The first of these was trading automation, which was vociferously reported as a positive development for buy-side desks. The level of potential automation reported can vary greatly from one buy-side firm to another, as can trade sizes and levels of automation, however the suggestion that automated trades cannot get the best price was categorically derided as ‘rubbish’ by senior buy-side attendees.
Recent research by analyst firm Greenwich Associates found that 46% of secondary market trading was conducted electronically last year, up from 44% the year before and 41% in 2018, and there appears to be a greater acceptance of trading electronically in volatile markets in 2022. That has been supported by the semi-automation and full-automation of part of the trading workflow, from chat to more structured processes.
An impediment raised, and a potential future topic for discussion, were the legal barriers to onboarding data from third parties, which are so non-standard – in contrast to the data being provided – they could potentially need their own trade association to create a standard legal framework, like the ISDA agreements in derivatives markets.
The second trend was the engagement of buy-side traders in the technology and coding process. While most participants were engaged with technology developments for at least 10-20% of their working time, there were long tails either side.
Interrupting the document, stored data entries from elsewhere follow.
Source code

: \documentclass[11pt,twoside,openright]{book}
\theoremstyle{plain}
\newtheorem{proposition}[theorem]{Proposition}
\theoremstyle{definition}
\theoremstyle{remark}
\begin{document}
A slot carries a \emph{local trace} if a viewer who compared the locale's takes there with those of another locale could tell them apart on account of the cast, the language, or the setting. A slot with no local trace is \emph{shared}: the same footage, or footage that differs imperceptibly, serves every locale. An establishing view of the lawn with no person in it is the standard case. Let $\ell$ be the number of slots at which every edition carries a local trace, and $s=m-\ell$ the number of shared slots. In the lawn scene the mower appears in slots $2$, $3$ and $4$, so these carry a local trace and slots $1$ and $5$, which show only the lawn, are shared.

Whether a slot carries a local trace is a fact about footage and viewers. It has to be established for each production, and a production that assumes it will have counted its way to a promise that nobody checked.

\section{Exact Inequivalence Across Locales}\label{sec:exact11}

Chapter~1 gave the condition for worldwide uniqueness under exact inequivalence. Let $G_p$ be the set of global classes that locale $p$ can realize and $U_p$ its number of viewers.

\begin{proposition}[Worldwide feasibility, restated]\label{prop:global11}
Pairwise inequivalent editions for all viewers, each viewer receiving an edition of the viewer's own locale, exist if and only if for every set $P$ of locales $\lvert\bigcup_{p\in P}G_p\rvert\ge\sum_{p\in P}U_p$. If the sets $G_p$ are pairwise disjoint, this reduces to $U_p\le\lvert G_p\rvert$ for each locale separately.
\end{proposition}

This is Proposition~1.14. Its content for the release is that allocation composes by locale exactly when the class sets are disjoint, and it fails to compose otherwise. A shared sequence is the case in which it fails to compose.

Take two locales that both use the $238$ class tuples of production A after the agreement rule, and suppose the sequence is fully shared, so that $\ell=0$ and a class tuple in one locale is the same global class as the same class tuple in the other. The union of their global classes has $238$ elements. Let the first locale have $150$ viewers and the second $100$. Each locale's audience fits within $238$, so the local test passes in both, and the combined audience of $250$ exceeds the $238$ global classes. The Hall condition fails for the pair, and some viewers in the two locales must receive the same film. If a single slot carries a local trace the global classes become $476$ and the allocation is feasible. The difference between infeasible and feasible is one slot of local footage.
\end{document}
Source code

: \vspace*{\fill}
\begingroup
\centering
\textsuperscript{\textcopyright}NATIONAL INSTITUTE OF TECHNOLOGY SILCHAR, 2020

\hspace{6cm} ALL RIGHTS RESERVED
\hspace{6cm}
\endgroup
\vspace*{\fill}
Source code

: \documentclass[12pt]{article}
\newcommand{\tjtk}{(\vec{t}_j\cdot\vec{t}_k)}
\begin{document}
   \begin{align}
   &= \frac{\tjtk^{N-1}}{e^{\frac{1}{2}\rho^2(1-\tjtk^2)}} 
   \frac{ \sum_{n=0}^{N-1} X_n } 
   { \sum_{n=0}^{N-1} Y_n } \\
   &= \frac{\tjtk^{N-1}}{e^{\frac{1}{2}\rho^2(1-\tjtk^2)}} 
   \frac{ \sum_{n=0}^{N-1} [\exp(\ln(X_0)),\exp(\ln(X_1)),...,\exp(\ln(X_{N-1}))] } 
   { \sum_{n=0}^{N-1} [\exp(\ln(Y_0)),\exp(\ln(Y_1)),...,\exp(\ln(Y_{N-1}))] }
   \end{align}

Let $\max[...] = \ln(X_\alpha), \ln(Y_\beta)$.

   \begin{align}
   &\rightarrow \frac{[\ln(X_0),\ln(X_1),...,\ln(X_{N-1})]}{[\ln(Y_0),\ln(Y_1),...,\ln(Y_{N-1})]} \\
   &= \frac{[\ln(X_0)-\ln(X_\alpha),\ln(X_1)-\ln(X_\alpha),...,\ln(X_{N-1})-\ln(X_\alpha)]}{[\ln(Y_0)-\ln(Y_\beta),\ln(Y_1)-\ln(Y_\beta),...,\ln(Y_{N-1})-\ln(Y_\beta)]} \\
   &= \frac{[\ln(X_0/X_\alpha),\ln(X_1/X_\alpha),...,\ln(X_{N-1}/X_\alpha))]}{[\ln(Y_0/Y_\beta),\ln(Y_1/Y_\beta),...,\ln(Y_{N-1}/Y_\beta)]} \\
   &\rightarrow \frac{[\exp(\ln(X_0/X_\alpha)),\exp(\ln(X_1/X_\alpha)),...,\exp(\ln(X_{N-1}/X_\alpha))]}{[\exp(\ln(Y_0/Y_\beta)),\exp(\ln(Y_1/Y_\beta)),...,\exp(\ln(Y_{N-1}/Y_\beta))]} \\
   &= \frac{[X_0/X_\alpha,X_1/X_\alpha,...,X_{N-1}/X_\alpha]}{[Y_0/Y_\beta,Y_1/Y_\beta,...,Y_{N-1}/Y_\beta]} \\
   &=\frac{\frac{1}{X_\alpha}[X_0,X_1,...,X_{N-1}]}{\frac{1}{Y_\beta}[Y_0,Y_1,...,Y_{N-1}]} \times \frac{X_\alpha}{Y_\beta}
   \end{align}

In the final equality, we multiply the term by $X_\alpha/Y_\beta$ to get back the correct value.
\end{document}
Speaking a common language between traders and technologists was perhaps a surprising benefit, but sometimes what is needed in order to facilitate real progress in the support for more efficient order management, dealing and trading.
Regardless of how actively they participated in technology discussions, traders were keen ensure they had a voice in the future of trading technology, but were also cautious of the smoke and mirrors which could be present in a pitch by technology vendors.
If traders can use coding language Python, as Excel has been used in the past to create models, their capacity to engage with internal and external tech teams could be significantly greater.
The third big issue was the ongoing need to deliver better primary market processes to drive efficient bond issuance. With new announcements in 2022 showing that competition to support more efficient issuance is driving innovation, and for some desks no let up in primary market engagement – despite significant decreases in issuance for areas like high yield – it seems likely big changes could be delivered over the next six months.